Recommendation: Develop Workload Allocation Models (WAMs) which acknowledge the greater number of tasks associated with a blended pedagogy, as indicated in table 1 in Part 2, reproduced below.If and until a wholly disaggregated model of academic work (separating the discrete tasks of content expert, educational developer, multimedia designer, graphic designer, tutor and marker) is adopted (as is suggested by successful models such as in the OUUK), institutions must acknowledge in their workload models the greater number of tasks associated with online and blended development and delivery. Teaching workloads need to be adjusted to acknowledge the greater number of tasks associated with new technologies being incorporated into education systems.

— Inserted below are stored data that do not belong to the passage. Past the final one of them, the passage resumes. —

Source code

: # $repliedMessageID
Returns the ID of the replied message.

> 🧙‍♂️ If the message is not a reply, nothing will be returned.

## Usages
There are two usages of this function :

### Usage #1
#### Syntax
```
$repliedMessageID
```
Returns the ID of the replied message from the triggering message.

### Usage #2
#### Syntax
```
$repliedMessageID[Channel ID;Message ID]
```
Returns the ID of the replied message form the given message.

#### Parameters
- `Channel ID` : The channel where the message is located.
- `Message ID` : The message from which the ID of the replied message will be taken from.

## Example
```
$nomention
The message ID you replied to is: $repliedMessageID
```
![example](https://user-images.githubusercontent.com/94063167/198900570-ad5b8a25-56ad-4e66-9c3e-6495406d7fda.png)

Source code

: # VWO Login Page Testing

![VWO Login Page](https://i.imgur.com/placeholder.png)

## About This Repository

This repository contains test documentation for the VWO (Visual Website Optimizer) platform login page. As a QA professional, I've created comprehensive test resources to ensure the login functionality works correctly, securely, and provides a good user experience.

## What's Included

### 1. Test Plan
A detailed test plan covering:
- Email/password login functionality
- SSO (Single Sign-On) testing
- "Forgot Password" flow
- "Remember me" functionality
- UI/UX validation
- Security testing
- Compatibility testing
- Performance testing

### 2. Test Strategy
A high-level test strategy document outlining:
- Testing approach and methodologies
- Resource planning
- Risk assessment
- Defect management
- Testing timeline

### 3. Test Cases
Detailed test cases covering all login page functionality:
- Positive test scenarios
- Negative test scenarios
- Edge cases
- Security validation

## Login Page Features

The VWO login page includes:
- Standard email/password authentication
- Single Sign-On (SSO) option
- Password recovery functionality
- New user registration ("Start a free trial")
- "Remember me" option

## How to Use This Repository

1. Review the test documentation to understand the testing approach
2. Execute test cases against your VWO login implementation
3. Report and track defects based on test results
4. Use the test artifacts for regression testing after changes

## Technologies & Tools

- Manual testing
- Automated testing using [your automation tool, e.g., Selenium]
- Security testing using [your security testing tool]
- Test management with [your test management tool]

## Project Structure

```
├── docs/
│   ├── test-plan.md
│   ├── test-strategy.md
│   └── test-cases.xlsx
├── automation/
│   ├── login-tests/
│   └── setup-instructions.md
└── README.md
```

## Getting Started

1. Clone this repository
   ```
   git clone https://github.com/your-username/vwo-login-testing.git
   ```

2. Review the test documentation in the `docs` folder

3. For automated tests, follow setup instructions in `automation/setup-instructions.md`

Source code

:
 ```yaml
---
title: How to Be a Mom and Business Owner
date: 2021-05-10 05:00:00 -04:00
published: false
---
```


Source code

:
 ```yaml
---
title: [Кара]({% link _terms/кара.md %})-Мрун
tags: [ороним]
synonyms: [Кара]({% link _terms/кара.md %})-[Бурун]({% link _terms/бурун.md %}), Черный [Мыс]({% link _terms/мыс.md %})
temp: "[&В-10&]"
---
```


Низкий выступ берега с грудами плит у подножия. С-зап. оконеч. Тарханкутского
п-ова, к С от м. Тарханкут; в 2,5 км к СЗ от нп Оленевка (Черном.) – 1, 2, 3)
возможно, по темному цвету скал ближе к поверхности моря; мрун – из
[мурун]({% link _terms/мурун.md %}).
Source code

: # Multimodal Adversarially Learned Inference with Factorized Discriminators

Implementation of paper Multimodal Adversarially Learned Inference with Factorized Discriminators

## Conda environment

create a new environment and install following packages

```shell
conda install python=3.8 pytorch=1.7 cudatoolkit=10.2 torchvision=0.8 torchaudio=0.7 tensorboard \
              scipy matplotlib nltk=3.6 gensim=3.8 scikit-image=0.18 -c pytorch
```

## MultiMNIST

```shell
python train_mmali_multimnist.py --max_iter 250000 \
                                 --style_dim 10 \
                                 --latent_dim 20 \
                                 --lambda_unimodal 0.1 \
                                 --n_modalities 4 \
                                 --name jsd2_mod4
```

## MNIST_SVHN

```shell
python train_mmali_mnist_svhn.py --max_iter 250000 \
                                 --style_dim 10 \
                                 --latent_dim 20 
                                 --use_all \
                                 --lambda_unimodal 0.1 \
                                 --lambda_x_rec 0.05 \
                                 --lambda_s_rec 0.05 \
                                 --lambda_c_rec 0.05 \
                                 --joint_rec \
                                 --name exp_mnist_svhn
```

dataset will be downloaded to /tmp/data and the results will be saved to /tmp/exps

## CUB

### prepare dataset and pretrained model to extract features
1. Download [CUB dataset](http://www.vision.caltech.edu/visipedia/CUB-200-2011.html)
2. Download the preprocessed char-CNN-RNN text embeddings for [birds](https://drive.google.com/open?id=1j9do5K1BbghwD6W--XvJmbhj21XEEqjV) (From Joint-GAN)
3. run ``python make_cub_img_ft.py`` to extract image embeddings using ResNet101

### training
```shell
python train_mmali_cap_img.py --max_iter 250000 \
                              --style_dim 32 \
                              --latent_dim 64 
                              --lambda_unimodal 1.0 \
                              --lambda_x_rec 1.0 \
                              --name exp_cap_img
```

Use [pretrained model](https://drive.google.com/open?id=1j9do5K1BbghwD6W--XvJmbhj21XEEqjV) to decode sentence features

Greater use should be made of multimedia resources which have already demonstrated their efficacy for teaching complex/threshold/key concepts, so that individual teachers do not have to develop resources on core concepts in their discipline. However, the work involved in locating these resources, and then contextualising them to particular professional and institutional programs should not be under-estimated. A one size unit on Statistics 101 does not fit all programs. For example, of the universities involved in this study, ACU subjects must contain a specific community engagement or social justice component, so any ‘core unit’ curriculum must be adapted.